What it is
Speech models translate between text and audio in both directions. Whisper (OpenAI) is the universal speech-to-text engine; Piper is Rhasspy’s tiny fast TTS; Coqui XTTS is the high-quality multi-speaker TTS that survived the company’s death; RVC (Retrieval-based Voice Conversion) is the model that turns one person’s voice into another’s. Servers like wyoming-piper, openedai-speech, and the Whisper-server reference deployments wrap these models in HTTP APIs.
What goes wrong
The model itself isn’t the exposure. The audio it processes is. Whisper servers exposed without auth become free transcription endpoints; we’ve found deployments where the operator was clearly using their server to transcribe internal meetings, with the audio paths in the request log telling the story.
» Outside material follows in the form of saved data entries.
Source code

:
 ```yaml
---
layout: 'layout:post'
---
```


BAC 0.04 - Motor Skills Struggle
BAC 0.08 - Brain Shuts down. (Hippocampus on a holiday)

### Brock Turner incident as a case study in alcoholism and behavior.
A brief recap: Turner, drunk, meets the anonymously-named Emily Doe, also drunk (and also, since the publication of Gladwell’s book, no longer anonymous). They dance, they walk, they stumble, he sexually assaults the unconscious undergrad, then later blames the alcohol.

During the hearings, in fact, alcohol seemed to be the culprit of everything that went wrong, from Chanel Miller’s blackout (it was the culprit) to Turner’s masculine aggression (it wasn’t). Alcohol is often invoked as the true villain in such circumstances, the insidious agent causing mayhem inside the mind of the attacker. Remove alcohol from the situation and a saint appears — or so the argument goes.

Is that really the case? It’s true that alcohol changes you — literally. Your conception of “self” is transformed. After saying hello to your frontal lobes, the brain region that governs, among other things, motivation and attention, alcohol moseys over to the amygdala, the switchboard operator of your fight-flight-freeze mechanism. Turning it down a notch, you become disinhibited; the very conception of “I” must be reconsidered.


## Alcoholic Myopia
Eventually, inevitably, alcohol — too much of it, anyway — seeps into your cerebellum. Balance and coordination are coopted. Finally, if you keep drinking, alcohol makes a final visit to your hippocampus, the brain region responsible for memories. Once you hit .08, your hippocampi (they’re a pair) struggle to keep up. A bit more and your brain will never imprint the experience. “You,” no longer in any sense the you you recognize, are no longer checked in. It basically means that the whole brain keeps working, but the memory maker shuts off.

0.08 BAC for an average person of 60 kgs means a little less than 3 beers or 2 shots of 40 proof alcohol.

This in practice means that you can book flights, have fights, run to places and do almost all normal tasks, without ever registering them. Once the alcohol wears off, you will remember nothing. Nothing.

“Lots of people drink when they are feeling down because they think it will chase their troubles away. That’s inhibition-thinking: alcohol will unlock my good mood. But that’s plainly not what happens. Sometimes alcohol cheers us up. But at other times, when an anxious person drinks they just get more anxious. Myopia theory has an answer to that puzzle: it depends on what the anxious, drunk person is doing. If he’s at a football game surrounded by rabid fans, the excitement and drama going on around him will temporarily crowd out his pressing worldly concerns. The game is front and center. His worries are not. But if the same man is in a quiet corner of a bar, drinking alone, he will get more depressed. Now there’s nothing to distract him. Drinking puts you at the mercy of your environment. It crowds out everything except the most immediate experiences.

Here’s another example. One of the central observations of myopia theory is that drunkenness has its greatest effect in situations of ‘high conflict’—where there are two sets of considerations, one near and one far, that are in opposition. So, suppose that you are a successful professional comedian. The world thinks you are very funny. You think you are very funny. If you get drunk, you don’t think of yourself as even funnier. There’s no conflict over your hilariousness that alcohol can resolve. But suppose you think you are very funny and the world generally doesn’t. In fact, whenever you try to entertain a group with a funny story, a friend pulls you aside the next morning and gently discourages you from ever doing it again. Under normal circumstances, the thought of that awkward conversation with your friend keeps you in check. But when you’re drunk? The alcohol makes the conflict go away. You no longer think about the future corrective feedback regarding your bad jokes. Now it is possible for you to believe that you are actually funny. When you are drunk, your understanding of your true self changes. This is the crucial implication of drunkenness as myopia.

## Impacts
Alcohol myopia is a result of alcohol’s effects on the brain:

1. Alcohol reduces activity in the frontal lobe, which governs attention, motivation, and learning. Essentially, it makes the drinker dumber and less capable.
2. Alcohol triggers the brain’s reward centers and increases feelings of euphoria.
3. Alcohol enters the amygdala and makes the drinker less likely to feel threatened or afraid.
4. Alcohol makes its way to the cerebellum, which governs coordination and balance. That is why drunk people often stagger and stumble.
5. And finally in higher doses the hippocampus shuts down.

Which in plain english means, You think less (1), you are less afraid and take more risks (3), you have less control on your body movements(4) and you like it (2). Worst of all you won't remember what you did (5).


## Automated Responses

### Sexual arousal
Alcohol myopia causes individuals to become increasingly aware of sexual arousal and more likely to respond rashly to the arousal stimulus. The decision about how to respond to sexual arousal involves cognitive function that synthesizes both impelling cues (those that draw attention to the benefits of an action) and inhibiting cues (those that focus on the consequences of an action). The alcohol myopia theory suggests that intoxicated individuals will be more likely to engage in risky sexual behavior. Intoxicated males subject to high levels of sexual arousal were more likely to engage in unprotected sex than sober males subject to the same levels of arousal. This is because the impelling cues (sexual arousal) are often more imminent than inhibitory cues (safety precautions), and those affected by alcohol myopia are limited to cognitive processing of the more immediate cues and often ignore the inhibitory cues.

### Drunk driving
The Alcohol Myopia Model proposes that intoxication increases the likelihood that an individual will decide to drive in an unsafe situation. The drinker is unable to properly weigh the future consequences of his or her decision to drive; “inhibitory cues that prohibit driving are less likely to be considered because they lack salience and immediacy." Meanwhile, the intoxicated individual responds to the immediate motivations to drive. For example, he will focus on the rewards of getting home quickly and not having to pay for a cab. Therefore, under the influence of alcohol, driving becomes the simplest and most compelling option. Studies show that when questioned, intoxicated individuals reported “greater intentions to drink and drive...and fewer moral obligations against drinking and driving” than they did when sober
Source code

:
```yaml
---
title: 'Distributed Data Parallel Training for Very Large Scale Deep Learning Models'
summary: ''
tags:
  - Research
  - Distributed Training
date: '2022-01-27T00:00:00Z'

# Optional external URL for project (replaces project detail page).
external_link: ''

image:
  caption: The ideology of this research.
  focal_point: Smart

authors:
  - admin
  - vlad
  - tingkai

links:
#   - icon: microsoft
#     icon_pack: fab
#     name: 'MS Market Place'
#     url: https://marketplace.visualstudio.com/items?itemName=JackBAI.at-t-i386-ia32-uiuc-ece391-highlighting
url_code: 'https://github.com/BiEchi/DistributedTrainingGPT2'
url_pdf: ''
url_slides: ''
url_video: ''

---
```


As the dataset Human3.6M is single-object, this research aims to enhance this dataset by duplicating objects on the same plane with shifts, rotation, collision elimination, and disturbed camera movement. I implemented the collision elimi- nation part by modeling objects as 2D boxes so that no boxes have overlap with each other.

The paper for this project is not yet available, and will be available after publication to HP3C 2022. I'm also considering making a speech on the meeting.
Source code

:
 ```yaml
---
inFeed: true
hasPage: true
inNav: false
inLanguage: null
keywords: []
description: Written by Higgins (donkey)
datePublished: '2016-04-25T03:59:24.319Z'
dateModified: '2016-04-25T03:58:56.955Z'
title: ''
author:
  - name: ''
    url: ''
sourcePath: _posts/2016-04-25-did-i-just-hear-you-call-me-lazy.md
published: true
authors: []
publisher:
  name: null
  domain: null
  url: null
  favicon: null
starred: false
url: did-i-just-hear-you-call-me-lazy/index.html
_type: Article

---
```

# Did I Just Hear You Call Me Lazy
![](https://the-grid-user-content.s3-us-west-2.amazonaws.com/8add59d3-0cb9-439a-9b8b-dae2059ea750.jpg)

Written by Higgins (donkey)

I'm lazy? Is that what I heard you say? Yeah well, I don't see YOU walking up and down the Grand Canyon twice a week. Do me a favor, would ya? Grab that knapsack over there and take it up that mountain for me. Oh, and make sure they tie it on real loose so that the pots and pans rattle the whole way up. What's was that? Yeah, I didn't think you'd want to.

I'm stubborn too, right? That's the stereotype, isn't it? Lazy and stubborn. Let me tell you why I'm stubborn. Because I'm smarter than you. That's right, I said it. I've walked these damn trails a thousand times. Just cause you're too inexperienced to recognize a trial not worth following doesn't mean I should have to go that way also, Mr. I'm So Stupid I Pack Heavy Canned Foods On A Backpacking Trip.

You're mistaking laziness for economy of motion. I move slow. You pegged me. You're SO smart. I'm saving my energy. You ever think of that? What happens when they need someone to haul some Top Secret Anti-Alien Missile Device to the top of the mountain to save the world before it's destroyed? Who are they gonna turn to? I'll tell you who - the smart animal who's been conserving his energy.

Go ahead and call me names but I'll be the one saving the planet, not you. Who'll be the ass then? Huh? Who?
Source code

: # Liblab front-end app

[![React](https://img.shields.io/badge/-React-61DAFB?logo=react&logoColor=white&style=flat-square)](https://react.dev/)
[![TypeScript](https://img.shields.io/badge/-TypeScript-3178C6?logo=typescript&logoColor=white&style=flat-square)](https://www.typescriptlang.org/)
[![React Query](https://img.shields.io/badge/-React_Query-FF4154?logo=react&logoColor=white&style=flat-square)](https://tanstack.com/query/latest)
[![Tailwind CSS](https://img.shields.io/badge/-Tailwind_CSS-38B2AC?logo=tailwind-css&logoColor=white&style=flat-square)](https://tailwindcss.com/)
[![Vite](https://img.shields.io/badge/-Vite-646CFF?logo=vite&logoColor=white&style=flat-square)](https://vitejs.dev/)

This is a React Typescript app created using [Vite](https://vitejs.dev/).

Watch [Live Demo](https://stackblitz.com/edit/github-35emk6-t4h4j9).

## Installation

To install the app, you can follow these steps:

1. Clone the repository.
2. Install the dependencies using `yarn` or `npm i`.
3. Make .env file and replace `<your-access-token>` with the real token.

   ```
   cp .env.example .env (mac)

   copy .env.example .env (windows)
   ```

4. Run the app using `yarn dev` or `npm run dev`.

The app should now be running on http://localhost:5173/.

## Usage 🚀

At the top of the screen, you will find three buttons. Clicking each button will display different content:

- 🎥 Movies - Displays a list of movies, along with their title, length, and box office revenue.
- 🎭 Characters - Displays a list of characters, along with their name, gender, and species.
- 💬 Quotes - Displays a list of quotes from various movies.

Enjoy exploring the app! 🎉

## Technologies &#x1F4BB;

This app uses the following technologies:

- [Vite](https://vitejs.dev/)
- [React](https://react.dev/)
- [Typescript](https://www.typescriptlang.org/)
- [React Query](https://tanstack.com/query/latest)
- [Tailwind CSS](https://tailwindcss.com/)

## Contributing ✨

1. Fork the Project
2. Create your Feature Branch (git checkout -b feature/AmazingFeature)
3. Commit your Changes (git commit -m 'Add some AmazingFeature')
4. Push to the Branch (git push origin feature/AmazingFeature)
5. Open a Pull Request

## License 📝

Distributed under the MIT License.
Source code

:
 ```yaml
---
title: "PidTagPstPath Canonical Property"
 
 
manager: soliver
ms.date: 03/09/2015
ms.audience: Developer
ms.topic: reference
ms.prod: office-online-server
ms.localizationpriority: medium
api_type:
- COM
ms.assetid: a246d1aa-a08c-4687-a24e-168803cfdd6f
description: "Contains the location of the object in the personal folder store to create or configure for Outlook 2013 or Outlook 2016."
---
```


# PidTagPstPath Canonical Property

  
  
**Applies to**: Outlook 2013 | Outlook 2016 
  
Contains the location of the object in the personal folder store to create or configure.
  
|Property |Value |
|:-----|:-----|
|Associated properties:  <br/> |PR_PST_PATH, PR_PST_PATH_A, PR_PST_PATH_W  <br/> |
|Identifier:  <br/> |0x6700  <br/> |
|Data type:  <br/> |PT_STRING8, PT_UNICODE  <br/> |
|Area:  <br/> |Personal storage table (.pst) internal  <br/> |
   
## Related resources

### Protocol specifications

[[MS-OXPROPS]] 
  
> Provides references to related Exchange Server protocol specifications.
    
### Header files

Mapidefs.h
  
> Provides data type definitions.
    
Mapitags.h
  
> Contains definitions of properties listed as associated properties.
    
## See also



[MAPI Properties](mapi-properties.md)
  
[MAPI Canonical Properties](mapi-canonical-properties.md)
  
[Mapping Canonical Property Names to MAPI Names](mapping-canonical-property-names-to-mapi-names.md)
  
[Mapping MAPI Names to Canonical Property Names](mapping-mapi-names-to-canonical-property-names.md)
RVC servers carry an additional risk: the operator’s trained voice models are stored on disk and served via the API. An attacker can pull a celebrity or executive voice model, then synthesise arbitrary speech in that voice.
How we test
We probe /v1/audio/transcriptions and /api/voices for the model and voice
inventory, then characterise what kind of audio the operator processes by the
file-extension distribution in the recent-jobs endpoint. We never submit audio.
The voice-model catalogue is sufficient to identify problematic deployments
(any voice model whose name matches a real person warrants disclosure to that
person’s representation, not just the cloud abuse desk).